Menuju konten utama

Pembunuhan George Floyd: Dunia Mengecam Rasisme di AS

Kematian tragis warga kulit hitam Afrika-Amerika George Floyd memantik solidaritas di berbagai negara.

Pembunuhan George Floyd: Dunia Mengecam Rasisme di AS
Pendemo berseru di depan kantor polisi kelima pada hari keempat aksi protes setelah insiden tewasnya George Floyd saat ditahan polisi di Minneapolis, Minnesota, Amerika Serikat, Jumat (29/5/2020). ANTARA FOTO/REUTERS/Nicholas Pfosi/hp/djo

tirto.id - Sebanyak 30 negara bagian Amerika Serikat diguncang protes setelah seorang warga kulit hitam keturunan Afrika-Amerika bernama George Floyd meninggal secara tragis di kaki seorang polisi.

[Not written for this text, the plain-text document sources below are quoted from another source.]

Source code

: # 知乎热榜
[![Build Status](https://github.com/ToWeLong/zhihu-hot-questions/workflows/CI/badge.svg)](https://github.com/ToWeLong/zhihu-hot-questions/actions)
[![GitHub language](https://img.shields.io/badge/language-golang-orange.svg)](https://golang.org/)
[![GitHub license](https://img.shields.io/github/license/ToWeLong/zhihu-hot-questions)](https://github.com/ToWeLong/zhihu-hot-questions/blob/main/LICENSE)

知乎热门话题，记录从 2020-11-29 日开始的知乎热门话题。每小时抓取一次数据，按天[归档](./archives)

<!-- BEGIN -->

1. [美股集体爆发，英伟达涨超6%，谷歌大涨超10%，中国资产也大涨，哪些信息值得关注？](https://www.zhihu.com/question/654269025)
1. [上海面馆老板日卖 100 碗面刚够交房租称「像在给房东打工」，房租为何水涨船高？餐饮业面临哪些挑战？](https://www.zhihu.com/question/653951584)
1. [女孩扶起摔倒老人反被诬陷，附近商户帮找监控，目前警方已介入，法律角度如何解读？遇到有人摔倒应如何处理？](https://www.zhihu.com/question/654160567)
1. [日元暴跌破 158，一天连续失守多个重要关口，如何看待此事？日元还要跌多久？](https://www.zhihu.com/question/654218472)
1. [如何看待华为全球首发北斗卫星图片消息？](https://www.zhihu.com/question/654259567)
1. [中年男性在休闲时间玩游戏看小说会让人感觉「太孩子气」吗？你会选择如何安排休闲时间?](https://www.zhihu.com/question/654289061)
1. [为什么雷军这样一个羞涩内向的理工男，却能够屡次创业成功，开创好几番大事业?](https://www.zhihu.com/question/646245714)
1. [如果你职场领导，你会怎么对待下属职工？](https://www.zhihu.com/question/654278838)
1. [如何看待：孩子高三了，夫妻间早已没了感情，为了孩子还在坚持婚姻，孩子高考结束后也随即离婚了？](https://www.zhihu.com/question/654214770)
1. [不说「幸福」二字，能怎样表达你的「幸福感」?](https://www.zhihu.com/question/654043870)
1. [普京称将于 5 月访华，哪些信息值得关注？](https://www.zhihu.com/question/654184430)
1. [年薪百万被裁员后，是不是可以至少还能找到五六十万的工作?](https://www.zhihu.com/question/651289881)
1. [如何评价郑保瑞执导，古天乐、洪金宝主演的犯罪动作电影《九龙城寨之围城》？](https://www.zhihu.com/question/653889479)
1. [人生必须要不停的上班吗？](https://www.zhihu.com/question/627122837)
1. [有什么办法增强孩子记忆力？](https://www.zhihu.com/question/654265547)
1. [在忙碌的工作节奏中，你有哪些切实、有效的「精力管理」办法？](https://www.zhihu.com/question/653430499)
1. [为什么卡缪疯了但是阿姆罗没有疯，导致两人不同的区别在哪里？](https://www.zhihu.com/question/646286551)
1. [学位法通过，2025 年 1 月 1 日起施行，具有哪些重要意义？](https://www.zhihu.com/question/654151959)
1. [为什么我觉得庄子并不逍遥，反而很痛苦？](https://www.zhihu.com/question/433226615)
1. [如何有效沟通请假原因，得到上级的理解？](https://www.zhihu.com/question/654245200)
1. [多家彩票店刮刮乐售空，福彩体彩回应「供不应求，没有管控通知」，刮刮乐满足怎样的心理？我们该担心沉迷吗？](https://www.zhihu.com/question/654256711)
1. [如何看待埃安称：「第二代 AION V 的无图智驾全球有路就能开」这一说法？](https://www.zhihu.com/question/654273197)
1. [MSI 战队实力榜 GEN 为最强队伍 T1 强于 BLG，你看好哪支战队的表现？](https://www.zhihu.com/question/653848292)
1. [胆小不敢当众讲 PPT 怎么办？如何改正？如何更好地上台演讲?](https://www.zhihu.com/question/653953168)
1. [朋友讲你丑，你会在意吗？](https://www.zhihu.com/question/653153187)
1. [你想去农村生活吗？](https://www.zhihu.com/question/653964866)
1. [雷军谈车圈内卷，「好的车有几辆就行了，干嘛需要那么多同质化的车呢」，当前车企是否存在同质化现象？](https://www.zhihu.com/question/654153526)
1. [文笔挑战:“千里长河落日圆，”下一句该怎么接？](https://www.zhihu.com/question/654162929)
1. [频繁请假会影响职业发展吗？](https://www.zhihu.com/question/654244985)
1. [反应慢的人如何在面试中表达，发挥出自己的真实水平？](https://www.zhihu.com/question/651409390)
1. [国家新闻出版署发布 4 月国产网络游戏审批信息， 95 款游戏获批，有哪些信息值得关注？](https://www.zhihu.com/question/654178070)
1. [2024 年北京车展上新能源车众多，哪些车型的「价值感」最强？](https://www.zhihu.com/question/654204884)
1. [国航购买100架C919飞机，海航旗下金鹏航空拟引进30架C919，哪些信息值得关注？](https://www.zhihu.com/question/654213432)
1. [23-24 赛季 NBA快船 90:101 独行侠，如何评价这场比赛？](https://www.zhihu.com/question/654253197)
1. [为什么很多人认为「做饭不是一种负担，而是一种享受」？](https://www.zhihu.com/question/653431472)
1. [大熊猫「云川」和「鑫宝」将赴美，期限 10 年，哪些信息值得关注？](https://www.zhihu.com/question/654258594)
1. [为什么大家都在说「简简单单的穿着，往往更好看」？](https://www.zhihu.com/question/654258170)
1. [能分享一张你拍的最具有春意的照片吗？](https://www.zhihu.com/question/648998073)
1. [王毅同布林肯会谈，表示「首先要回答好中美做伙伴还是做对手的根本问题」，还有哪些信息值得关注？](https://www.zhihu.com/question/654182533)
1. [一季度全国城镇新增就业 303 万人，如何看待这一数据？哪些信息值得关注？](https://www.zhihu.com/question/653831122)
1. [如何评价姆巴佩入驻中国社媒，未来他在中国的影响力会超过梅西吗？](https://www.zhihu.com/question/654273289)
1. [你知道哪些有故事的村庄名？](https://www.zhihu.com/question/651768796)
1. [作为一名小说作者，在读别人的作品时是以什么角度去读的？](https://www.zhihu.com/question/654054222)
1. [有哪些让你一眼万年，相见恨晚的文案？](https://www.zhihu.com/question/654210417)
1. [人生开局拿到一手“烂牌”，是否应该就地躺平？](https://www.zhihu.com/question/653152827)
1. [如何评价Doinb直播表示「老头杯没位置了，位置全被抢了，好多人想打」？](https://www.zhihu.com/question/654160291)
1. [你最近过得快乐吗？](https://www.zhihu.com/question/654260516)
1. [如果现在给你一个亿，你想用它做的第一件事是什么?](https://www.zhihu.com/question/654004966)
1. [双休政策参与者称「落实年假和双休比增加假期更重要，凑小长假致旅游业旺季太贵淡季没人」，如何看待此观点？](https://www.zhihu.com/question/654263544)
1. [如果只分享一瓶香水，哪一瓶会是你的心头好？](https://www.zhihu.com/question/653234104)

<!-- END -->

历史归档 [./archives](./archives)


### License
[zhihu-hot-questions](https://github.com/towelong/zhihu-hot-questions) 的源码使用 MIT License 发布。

Para demonstran mengatakan itu adalah kekerasan berbasis diskriminasi rasial.

Selain di Amerika, kematian Floyd memicu demonstrasi di negara lain. New York Times menyebut protes-protes ini sebagai 'kemarahan global'.

Di Berlin, Jerman, ratusan demonstran berkumpul membawa papan atau kertas bertuliskan: “Diam adalah kekerasan”; “Tahan akuntabilitas polisi”; dan “Siapa yang kamu panggil saat polisi membunuh?” Sementara di pusat kota London, Inggris, para pendemo meneriakkan: “No Justice!” atau “tidak ada kedamaian!”

Protes terjadi di Italia, Kanada hingga Irlandia. Mereka membawa spanduk berisi ucapan terakhir Floyd, I Can’t Breathe, dan Black Lives Matter. Wajah Floyd juga dicetak di seantero dinding negara-negara dunia dengan seruan untuk melindungi minoritas dan mengutuk rasialisme.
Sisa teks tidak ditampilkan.